• _Stored data_
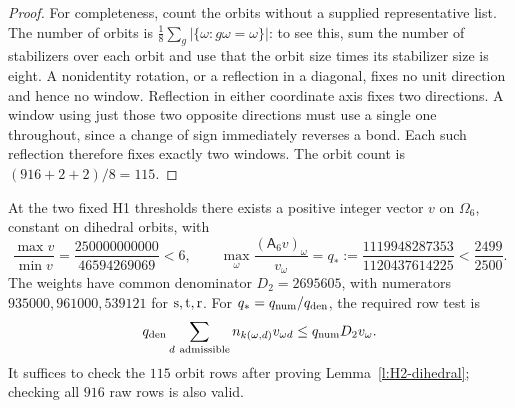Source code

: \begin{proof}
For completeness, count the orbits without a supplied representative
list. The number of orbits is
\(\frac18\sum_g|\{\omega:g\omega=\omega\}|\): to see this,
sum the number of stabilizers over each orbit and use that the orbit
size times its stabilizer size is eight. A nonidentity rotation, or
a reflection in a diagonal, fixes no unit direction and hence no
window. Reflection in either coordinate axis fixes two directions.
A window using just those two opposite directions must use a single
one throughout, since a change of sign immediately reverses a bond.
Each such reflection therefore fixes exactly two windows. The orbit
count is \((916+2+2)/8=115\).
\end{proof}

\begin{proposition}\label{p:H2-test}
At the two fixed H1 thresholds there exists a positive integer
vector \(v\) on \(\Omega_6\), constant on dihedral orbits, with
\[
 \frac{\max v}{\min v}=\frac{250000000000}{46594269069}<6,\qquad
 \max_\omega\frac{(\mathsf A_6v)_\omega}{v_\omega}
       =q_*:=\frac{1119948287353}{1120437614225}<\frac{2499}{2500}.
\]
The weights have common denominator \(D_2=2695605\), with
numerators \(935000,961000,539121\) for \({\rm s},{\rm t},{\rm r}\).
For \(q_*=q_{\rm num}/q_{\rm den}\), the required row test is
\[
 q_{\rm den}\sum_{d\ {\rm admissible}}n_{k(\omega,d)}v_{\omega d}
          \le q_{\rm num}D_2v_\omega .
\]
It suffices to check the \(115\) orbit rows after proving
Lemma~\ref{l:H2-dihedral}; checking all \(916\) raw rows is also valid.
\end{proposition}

==

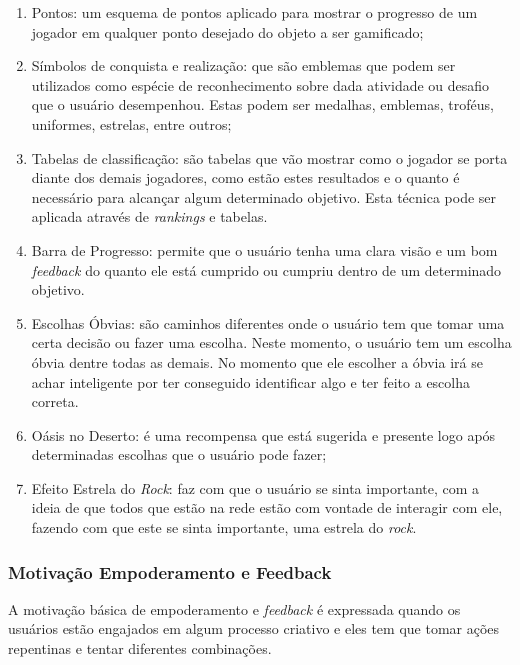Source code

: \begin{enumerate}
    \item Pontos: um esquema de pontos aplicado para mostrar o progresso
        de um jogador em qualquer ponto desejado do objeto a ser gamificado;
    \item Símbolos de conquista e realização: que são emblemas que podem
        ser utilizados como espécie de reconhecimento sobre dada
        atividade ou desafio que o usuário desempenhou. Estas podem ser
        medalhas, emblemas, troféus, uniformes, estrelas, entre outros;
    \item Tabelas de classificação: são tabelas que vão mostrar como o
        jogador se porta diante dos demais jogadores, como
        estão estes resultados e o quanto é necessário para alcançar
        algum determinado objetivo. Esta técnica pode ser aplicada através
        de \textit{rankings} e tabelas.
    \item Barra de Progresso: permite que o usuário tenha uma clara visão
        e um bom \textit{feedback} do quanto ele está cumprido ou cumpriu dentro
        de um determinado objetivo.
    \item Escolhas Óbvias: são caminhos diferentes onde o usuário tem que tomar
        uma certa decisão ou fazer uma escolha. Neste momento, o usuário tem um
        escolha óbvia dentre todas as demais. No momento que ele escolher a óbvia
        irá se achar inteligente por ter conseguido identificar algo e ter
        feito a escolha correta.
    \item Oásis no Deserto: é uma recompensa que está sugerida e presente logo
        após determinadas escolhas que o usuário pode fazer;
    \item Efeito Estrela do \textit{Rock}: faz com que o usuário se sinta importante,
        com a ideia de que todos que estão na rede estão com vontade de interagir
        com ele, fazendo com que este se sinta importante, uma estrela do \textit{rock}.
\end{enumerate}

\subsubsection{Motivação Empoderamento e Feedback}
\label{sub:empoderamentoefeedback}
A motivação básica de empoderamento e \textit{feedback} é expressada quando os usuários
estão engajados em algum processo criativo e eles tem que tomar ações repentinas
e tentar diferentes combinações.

...

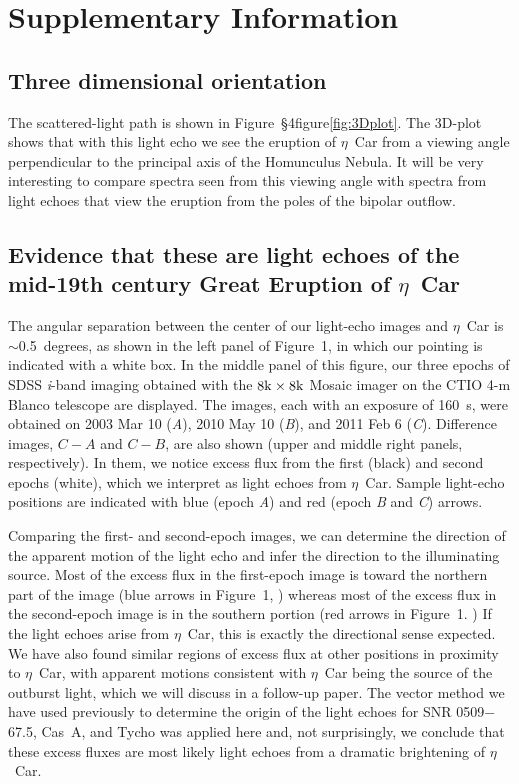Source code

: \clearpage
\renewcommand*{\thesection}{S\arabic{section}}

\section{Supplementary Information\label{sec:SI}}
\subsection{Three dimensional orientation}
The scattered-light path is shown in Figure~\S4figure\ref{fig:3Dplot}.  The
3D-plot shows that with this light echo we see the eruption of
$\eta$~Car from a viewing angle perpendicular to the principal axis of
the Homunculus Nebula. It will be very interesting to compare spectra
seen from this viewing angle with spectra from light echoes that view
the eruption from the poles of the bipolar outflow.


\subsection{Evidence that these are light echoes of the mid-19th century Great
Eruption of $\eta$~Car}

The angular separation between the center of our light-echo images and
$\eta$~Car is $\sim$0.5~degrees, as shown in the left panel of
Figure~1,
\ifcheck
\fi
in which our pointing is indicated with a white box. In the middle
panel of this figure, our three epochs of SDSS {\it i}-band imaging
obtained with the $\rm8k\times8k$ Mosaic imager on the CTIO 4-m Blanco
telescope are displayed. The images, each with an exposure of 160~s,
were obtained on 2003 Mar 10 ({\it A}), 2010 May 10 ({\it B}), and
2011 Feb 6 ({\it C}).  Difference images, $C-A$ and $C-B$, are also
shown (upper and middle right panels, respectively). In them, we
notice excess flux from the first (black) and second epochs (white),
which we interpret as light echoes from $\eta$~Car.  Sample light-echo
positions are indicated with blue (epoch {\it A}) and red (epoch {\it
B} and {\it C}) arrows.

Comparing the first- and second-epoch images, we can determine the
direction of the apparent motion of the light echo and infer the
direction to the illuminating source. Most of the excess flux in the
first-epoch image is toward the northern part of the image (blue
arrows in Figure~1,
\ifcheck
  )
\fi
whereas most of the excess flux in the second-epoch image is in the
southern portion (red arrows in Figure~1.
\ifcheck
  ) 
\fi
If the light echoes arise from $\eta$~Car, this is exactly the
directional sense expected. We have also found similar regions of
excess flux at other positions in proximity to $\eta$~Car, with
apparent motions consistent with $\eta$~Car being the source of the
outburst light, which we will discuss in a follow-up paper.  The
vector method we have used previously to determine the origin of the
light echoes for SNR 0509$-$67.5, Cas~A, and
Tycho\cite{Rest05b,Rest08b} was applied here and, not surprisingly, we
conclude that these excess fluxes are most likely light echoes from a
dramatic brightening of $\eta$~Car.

• _Directions for this task_
Everything from the line with "e presente logo" through the line with "e tentar diferentes combinações." should be written out exactly as it appears above, end lines included, and nothing outside that range.

• _Output_
    \item Oásis no Deserto: é uma recompensa que está sugerida e presente logo
        após determinadas escolhas que o usuário pode fazer;
    \item Efeito Estrela do \textit{Rock}: faz com que o usuário se sinta importante,
        com a ideia de que todos que estão na rede estão com vontade de interagir
        com ele, fazendo com que este se sinta importante, uma estrela do \textit{rock}.
\end{enumerate}

\subsubsection{Motivação Empoderamento e Feedback}
\label{sub:empoderamentoefeedback}
A motivação básica de empoderamento e \textit{feedback} é expressada quando os usuários
estão engajados em algum processo criativo e eles tem que tomar ações repentinas
e tentar diferentes combinações.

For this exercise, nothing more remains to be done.